Dataset entries:
- - -
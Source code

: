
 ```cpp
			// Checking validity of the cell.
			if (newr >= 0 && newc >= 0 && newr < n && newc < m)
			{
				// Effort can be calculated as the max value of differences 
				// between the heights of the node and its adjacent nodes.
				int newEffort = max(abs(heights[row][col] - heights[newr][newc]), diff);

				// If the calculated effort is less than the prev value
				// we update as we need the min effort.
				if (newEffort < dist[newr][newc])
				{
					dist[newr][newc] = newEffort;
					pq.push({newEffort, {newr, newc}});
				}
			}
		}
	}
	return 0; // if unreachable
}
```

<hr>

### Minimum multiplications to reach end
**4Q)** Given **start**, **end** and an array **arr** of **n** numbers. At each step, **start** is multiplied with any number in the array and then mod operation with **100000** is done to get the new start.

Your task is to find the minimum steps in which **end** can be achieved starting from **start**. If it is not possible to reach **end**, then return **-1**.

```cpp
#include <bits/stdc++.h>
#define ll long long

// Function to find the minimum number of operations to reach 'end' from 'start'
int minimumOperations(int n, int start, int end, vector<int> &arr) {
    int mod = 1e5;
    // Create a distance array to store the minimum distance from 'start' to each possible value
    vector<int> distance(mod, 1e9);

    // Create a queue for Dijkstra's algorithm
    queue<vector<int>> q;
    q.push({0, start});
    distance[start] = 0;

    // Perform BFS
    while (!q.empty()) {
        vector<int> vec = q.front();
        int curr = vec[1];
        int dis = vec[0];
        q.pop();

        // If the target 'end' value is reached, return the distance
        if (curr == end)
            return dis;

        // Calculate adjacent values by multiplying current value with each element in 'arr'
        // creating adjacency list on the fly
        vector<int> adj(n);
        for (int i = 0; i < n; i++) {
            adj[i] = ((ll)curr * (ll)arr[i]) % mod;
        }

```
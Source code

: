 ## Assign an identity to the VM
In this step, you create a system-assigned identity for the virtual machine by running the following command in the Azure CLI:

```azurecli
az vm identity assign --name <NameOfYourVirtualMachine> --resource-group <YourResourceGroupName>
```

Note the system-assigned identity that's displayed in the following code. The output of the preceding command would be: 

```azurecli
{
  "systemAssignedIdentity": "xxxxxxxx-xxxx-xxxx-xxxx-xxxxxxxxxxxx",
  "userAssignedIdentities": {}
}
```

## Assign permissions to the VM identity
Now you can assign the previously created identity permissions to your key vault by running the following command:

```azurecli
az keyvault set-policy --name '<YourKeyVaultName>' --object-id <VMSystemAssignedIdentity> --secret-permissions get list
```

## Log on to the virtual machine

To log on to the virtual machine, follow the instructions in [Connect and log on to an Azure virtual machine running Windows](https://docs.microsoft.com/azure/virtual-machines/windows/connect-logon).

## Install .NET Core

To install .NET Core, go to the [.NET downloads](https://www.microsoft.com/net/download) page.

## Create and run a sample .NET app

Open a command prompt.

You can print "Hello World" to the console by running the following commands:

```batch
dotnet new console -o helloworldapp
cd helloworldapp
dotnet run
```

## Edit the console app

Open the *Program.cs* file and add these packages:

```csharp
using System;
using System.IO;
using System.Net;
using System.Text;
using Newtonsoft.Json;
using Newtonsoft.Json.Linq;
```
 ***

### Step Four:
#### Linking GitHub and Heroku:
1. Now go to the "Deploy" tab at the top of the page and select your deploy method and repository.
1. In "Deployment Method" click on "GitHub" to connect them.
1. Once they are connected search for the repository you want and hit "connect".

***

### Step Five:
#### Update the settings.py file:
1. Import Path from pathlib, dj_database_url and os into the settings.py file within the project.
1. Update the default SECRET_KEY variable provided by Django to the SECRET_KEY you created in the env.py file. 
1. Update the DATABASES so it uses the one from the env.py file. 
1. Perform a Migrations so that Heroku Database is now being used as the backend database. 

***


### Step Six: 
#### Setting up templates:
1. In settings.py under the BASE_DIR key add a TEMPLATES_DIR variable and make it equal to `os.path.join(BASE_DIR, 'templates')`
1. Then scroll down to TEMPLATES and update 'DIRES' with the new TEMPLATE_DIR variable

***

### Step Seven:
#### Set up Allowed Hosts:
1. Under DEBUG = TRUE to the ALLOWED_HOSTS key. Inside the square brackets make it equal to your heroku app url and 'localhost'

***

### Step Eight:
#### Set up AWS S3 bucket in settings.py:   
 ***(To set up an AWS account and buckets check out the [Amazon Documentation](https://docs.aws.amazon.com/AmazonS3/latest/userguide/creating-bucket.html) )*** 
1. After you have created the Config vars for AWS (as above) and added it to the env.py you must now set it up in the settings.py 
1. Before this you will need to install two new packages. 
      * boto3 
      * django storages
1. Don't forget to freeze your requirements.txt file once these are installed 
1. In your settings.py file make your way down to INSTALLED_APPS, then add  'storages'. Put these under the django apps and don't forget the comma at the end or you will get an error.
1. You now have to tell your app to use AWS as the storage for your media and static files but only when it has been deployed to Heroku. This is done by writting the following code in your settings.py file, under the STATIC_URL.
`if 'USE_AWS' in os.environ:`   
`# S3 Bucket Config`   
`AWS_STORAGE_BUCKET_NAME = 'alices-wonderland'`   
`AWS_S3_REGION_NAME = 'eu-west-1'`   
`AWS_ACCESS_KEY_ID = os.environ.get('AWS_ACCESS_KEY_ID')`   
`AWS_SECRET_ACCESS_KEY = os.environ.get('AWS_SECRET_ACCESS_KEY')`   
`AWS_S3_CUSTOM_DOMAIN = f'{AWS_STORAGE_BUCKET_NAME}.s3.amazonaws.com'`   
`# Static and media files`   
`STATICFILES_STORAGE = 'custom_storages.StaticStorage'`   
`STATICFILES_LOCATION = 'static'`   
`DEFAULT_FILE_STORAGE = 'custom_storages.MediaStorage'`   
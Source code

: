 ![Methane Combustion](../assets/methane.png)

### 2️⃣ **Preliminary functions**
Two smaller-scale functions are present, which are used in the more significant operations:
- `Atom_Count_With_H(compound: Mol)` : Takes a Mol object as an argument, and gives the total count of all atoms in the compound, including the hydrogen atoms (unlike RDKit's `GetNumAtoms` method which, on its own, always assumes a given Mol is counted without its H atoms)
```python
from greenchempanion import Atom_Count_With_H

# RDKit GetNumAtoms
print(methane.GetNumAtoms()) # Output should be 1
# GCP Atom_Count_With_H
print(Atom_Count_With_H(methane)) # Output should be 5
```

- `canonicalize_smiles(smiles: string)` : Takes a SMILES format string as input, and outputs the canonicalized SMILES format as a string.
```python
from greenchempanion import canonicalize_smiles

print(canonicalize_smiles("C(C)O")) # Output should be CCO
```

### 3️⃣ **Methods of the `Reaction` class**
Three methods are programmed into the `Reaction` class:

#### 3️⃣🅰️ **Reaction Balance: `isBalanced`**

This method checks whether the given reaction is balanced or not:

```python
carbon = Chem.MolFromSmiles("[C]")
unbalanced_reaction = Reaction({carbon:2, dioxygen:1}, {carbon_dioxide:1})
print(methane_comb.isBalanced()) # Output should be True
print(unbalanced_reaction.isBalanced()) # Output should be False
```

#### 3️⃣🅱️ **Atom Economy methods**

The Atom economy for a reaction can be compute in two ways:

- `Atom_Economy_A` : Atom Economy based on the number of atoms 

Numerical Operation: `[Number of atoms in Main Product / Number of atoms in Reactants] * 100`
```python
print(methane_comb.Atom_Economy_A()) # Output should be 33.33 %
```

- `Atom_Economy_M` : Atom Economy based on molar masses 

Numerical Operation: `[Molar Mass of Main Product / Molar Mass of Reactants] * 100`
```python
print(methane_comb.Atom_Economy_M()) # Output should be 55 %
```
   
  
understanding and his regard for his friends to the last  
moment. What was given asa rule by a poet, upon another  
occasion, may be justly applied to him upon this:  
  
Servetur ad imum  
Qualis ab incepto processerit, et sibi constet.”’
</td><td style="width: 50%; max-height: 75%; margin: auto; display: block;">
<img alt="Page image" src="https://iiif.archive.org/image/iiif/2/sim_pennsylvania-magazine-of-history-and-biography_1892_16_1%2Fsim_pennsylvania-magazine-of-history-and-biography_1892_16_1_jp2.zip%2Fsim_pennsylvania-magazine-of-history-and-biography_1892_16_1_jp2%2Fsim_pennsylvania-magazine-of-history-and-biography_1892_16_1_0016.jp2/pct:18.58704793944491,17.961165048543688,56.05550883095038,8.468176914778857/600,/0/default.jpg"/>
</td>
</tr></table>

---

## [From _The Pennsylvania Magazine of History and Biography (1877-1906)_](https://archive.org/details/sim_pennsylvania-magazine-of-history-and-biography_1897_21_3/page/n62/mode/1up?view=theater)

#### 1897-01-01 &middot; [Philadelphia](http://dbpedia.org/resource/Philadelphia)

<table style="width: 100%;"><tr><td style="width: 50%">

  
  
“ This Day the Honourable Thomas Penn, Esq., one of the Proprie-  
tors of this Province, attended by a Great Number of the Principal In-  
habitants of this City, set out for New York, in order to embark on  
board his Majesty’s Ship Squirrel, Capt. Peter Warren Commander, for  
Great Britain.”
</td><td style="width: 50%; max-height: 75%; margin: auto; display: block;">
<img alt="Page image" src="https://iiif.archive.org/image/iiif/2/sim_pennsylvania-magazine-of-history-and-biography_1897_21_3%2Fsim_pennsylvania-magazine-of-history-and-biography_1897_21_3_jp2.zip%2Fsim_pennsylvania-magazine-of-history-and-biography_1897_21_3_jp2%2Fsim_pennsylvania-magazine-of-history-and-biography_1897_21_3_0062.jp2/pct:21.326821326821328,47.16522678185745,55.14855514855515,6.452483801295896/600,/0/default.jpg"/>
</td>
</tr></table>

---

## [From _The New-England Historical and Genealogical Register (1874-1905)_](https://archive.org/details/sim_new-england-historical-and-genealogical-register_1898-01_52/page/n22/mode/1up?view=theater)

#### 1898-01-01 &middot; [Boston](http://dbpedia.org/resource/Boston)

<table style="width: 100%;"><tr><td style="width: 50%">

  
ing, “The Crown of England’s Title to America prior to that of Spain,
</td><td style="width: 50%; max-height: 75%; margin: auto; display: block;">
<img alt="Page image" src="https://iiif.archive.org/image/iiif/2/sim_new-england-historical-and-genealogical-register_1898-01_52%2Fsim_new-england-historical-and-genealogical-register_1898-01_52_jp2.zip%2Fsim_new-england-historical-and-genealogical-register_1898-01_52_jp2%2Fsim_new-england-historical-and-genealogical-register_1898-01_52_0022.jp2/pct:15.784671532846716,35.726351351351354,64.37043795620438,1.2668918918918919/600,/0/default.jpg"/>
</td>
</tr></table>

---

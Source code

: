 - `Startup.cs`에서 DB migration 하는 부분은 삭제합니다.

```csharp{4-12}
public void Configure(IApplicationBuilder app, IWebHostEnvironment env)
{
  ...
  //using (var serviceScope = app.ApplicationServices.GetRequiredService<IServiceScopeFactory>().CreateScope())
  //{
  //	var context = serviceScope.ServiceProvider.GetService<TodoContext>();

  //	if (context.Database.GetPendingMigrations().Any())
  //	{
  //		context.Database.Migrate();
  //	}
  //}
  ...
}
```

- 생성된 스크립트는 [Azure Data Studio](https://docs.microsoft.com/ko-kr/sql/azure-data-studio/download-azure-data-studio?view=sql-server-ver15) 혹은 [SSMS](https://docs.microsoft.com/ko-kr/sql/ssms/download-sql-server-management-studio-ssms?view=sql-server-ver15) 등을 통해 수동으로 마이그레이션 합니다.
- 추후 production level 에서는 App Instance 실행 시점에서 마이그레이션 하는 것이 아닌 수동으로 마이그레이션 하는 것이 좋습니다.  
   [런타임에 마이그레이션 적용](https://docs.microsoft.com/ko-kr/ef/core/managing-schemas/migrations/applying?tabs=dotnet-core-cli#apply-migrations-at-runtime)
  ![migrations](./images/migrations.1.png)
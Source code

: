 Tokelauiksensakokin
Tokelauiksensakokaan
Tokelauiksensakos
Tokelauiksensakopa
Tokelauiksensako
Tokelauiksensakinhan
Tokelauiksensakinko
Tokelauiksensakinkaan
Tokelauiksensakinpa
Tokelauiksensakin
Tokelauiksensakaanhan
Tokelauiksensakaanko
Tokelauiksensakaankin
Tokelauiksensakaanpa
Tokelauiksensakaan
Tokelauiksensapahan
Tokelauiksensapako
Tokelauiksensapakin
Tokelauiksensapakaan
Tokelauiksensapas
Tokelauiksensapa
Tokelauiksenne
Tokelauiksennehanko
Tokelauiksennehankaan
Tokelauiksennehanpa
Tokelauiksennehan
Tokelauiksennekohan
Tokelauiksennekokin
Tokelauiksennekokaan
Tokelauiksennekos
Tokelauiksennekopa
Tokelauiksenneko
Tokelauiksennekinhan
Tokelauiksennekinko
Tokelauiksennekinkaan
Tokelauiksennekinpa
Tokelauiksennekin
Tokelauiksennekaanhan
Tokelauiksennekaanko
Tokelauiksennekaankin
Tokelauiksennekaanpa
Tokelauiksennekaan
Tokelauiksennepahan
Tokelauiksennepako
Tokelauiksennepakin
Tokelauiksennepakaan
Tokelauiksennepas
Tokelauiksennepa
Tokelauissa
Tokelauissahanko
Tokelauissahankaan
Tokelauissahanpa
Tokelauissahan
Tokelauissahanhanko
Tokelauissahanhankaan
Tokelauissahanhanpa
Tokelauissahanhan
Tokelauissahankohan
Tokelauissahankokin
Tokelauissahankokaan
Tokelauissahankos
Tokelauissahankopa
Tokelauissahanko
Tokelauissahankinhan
- - -
» Directions for this task
Retype the entries exactly from the first line, stopping after the line with "the new start.".

» Your response
Source code

:
 ```cpp
			// Checking validity of the cell.
			if (newr >= 0 && newc >= 0 && newr < n && newc < m)
			{
				// Effort can be calculated as the max value of differences 
				// between the heights of the node and its adjacent nodes.
				int newEffort = max(abs(heights[row][col] - heights[newr][newc]), diff);

				// If the calculated effort is less than the prev value
				// we update as we need the min effort.
				if (newEffort < dist[newr][newc])
				{
					dist[newr][newc] = newEffort;
					pq.push({newEffort, {newr, newc}});
				}
			}
		}
	}
	return 0; // if unreachable
}
```

<hr>

### Minimum multiplications to reach end
**4Q)** Given **start**, **end** and an array **arr** of **n** numbers. At each step, **start** is multiplied with any number in the array and then mod operation with **100000** is done to get the new start.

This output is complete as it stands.